The pinky finger in his language is called hummingbird because
                of its twig-like fragility.
And another one finally later we ended up in my bed “I
                don’t have much
experience” “No it doesn’t matter, experience is about
                sexual pleasure
inexperience is about immortality,” it came out like that in
                pseudo-English
because immortality needs a global language. The strangest moment
                is when he stops rimming me to rinse his mouth
with rubbing alcohol. But ok. Of course one of the poets I dream
                of being
already objected to displays like these. This poet would prefer
                that my own night
speak my lines: some fruits have shells that are fuzzy
                and plush
and there you’d be received—but it’s useless with these dead
                almond trees. Or put another way:
“there is no empty time in people’s lives” (Arlette Farge). This,
                for example,
is a morning: incandescent like all the mornings on which it’s
                still possible
to get up and add some hours to the biography.

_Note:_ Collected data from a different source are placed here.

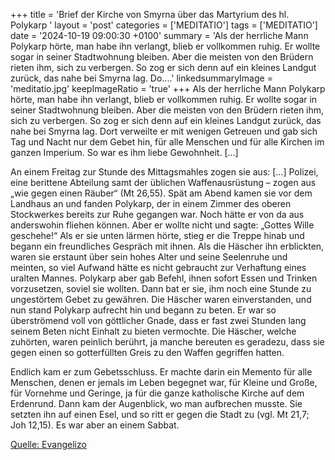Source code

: +++
title = 'Brief der Kirche von Smyrna über das Martyrium des hl. Polykarp  '
layout = 'post'
categories = ['MEDITATIO']
tags = ['MEDITATIO']
date = '2024-10-19 09:00:30 +0100'
summary = 'Als der herrliche Mann Polykarp hörte, man habe ihn verlangt, blieb er vollkommen ruhig. Er wollte sogar in seiner Stadtwohnung bleiben. Aber die meisten von den Brüdern rieten ihm, sich zu verbergen. So zog er sich denn auf ein kleines Landgut zurück, das nahe bei Smyrna lag. Do....'
linkedsummaryImage = 'meditatio.jpg'
keepImageRatio = 'true'
+++
Als der herrliche Mann Polykarp hörte, man habe ihn verlangt, blieb er vollkommen ruhig. Er wollte sogar in seiner Stadtwohnung bleiben. Aber die meisten von den Brüdern rieten ihm, sich zu verbergen. So zog er sich denn auf ein kleines Landgut zurück, das nahe bei Smyrna lag. Dort verweilte er mit wenigen Getreuen und gab sich Tag und Nacht nur dem Gebet hin, für alle Menschen und für alle Kirchen im ganzen Imperium.<!--more--> So war es ihm liebe Gewohnheit. […]

An einem Freitag zur Stunde des Mittagsmahles zogen sie aus: […] Polizei, eine berittene Abteilung samt der üblichen Waffenausrüstung – zogen aus „wie gegen einen Räuber“ (Mt 26,55). Spät am Abend kamen sie vor dem Landhaus an und fanden Polykarp, der in einem Zimmer des oberen Stockwerkes bereits zur Ruhe gegangen war. Noch hätte er von da aus anderswohin fliehen können. Aber er wollte nicht und sagte: „Gottes Wille geschehe!“ Als er sie unten lärmen hörte, stieg er die Treppe hinab und begann ein freundliches Gespräch mit ihnen. Als die Häscher ihn erblickten, waren sie erstaunt über sein hohes Alter und seine Seelenruhe und meinten, so viel Aufwand hätte es nicht gebraucht zur Verhaftung eines uralten Mannes. Polykarp aber gab Befehl, ihnen sofort Essen und Trinken vorzusetzen, soviel sie wollten. Dann bat er sie, ihm noch eine Stunde zu ungestörtem Gebet zu gewähren. Die Häscher waren einverstanden, und nun stand Polykarp aufrecht hin und begann zu beten. Er war so überströmend voll von göttlicher Gnade, dass er fast zwei Stunden lang seinem Beten nicht Einhalt zu bieten vermochte. Die Häscher, welche zuhörten, waren peinlich berührt, ja manche bereuten es geradezu, dass sie gegen einen so gotterfüllten Greis zu den Waffen gegriffen hatten.

Endlich kam er zum Gebetsschluss. Er machte darin ein Memento für alle Menschen, denen er jemals im Leben begegnet war, für Kleine und Große, für Vornehme und Geringe, ja für die ganze katholische Kirche auf dem Erdenrund. Dann kam der Augenblick, wo man aufbrechen musste. Sie setzten ihn auf einen Esel, und so ritt er gegen die Stadt zu (vgl. Mt 21,7; Joh 12,15). Es war aber an einem Sabbat.

[Quelle: Evangelizo](https://evangeliumtagfuertag.org/DE/gospel)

                Justin Aaberg,
Raymond Chase are dead. 15, 19. If it means anything, I willingly
                dedicate to you
the improbable temperatures of October 10. Oh look
                the next next day
rolling in for us, and with it childhood’s child crouched against
                the morning light.
On his face: anxiety, anticipation. But surely it’s
                not today
he’s going to meet the big dark unknown
                promised
by certain horoscopes. Surely not today, or ever. You,
                just now,
so far from that child, you’ve got Nurettin. Each time you
                make love
you bury yourself frantically into his chest
                as if he
could keep you from sinking any deeper into goodbye. But
                as soon as he leaves
the backlash: what’s left? Nothing, autumn, the leaves
                shrivel
dry and burning, then they flee into the void. Paid by the city,
                the gardeners
rake them pile them throw them into trucks
                and it’s over.
Probably no one asks them, say, would you rather
                be incinerated
or serve as fertilizer in the next world? And if we’re
                lucky enough to attend
the next showing of the young trees, the saddest part is that
                they’ll be
other leaves and we’ll have so few weeks to learn
                to recognize them
to know the name of each one. Speaking of names, in
                Beverly Hills 90210
Ian and Teddy’s love affairs seem to be going well, that’s
                just about how
we’re living, isn’t it? As far as possible from our
                disappointments, as close as possible
to the tally of days taking place, even if they’re filled with
                trash tv.
Oh it’s intoxicating the chase, the gull always in flight
                refusing
and refusing to come down and land on death.
                Actually
to be less specific: the chase is intoxicating period.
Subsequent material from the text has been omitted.